Segment Start: Input data

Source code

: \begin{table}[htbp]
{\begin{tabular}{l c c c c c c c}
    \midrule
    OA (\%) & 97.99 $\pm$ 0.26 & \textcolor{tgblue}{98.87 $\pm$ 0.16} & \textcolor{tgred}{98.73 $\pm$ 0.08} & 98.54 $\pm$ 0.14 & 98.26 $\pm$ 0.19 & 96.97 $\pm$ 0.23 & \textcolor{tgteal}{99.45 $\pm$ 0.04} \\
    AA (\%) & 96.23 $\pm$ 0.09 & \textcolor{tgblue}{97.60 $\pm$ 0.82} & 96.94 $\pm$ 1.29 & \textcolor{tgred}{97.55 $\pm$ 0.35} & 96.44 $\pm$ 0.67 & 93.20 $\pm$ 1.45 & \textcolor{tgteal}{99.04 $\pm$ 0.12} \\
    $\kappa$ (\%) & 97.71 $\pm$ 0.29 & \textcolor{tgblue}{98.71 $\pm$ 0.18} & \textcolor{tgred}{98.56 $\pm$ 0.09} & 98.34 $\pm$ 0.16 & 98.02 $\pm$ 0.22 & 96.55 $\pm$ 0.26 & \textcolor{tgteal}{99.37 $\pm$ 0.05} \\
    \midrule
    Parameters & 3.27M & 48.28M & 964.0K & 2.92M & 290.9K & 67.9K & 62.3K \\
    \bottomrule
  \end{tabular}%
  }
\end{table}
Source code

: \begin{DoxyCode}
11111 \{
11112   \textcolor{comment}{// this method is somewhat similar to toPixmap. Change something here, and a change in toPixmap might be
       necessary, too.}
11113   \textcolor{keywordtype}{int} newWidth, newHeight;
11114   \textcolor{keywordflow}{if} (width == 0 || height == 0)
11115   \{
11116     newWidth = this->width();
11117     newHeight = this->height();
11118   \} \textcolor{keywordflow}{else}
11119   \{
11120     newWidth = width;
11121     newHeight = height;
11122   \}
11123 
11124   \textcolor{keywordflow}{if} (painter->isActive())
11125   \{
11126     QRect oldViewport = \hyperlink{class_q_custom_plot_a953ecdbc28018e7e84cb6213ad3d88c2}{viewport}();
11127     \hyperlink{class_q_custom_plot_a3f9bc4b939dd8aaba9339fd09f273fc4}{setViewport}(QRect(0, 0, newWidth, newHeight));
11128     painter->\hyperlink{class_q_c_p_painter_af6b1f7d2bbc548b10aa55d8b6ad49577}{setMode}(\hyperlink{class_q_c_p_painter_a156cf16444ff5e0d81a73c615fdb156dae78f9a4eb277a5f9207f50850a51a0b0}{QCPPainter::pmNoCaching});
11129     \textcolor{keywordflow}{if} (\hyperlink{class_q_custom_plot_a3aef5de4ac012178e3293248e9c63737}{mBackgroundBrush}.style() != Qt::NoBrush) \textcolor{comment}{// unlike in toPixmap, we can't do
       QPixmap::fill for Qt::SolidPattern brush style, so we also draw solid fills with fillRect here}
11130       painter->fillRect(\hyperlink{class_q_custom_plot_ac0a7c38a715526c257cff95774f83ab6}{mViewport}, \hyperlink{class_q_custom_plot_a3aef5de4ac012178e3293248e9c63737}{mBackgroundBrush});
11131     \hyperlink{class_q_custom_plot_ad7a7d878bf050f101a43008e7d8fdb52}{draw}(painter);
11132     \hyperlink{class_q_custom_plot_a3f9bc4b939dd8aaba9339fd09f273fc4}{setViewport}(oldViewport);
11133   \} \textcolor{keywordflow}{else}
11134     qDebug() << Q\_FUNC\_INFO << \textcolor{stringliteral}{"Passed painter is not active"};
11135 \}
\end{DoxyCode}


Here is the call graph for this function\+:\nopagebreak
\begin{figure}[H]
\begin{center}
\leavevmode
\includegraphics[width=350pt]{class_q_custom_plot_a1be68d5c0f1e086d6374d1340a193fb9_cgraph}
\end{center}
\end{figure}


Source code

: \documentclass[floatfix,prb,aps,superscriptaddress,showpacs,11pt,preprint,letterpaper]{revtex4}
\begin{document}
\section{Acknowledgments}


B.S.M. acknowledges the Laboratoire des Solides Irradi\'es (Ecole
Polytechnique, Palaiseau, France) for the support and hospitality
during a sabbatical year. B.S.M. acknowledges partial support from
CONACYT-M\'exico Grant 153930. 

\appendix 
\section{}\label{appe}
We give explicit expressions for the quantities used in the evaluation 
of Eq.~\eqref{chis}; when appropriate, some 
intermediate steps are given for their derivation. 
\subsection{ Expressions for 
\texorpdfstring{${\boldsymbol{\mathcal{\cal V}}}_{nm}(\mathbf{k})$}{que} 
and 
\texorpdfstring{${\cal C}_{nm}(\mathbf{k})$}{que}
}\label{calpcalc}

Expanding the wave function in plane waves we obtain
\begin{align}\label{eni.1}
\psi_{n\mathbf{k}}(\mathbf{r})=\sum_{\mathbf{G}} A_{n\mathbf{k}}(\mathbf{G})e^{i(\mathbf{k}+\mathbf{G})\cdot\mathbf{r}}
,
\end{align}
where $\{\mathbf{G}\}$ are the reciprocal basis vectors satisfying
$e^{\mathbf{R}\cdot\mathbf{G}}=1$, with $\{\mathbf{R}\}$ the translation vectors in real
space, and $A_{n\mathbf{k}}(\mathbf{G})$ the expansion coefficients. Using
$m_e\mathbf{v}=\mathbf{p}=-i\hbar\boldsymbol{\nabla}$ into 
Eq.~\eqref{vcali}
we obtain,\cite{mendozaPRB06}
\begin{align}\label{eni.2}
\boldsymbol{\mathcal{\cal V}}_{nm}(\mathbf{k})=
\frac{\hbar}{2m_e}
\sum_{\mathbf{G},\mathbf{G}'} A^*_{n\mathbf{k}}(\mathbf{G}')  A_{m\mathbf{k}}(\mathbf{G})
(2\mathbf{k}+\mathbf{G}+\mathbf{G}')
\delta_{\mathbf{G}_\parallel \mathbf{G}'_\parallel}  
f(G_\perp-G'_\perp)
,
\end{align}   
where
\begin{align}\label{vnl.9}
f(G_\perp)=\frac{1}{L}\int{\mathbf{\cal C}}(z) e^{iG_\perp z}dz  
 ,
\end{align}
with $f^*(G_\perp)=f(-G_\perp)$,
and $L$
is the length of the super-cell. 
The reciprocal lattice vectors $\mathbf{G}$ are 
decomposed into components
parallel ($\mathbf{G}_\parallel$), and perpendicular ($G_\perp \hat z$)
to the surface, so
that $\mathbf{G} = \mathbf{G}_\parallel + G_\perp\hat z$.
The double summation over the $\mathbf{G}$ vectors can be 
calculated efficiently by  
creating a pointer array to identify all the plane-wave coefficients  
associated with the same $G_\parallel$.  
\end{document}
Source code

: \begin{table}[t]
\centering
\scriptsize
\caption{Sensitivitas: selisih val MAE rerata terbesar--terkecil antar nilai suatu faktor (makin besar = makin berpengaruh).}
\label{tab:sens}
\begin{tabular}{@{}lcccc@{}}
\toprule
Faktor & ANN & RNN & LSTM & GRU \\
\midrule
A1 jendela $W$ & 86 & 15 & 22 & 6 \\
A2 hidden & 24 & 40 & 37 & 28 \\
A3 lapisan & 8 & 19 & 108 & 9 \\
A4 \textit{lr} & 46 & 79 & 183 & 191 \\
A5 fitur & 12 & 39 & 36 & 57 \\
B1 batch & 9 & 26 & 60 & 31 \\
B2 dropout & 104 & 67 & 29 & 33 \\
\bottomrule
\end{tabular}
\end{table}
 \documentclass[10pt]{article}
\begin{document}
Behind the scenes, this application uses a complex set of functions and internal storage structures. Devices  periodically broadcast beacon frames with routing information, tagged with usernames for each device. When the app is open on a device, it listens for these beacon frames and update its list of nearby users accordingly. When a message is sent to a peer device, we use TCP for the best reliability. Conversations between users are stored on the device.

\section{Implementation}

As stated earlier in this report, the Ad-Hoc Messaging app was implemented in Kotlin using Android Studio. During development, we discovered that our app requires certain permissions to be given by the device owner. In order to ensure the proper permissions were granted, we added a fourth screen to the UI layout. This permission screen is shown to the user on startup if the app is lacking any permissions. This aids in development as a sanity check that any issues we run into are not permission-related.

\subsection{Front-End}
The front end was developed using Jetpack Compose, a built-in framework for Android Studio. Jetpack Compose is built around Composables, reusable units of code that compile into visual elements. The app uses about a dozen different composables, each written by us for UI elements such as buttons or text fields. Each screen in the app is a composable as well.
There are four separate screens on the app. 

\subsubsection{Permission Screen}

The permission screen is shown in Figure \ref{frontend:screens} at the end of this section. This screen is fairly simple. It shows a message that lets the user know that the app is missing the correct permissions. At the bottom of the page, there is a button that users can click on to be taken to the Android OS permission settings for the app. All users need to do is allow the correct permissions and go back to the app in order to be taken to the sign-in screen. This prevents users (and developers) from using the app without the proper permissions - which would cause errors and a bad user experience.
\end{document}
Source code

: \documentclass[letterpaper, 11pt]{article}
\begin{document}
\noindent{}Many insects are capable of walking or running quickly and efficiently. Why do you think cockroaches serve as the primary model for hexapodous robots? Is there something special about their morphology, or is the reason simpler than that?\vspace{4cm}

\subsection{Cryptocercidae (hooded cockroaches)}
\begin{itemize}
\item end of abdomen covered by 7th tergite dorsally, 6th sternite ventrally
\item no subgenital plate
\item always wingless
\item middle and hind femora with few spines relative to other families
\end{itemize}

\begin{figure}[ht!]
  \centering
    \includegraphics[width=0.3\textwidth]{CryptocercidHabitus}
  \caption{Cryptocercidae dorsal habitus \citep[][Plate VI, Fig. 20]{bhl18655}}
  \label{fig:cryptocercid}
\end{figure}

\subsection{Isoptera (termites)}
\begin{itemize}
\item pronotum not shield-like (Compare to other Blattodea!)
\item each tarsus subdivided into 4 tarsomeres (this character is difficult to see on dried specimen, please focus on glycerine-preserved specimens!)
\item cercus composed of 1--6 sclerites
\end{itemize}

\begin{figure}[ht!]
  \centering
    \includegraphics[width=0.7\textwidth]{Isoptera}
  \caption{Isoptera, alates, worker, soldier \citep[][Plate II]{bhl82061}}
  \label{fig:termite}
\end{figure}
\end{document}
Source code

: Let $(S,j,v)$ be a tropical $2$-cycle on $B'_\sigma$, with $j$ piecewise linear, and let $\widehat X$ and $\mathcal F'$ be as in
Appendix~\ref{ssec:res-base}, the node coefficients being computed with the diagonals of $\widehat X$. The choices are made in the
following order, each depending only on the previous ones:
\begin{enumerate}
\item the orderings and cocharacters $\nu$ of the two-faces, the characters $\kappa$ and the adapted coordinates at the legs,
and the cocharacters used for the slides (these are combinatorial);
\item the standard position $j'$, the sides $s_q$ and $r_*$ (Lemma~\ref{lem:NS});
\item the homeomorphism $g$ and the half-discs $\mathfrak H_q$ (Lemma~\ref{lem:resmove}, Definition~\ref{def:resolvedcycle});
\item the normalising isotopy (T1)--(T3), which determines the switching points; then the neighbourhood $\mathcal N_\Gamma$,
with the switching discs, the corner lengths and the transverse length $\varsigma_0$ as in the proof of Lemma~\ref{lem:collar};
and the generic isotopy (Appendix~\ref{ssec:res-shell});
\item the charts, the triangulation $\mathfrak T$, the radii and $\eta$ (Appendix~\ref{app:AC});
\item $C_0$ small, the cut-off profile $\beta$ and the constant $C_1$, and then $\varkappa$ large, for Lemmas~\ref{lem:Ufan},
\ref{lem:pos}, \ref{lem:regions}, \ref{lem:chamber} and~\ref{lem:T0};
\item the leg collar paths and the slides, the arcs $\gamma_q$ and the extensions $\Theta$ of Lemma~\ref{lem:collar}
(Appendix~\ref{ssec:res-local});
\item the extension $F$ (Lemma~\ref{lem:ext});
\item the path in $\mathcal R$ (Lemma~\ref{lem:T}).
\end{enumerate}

Segment End: Input data

- _Brief_
Whenever the string "then" turns up in a line of the data, copy that line.

- _The answer_
\item the normalising isotopy (T1)--(T3), which determines the switching points; then the neighbourhood $\mathcal N_\Gamma$,
\item $C_0$ small, the cut-off profile $\beta$ and the constant $C_1$, and then $\varkappa$ large, for Lemmas~\ref{lem:Ufan},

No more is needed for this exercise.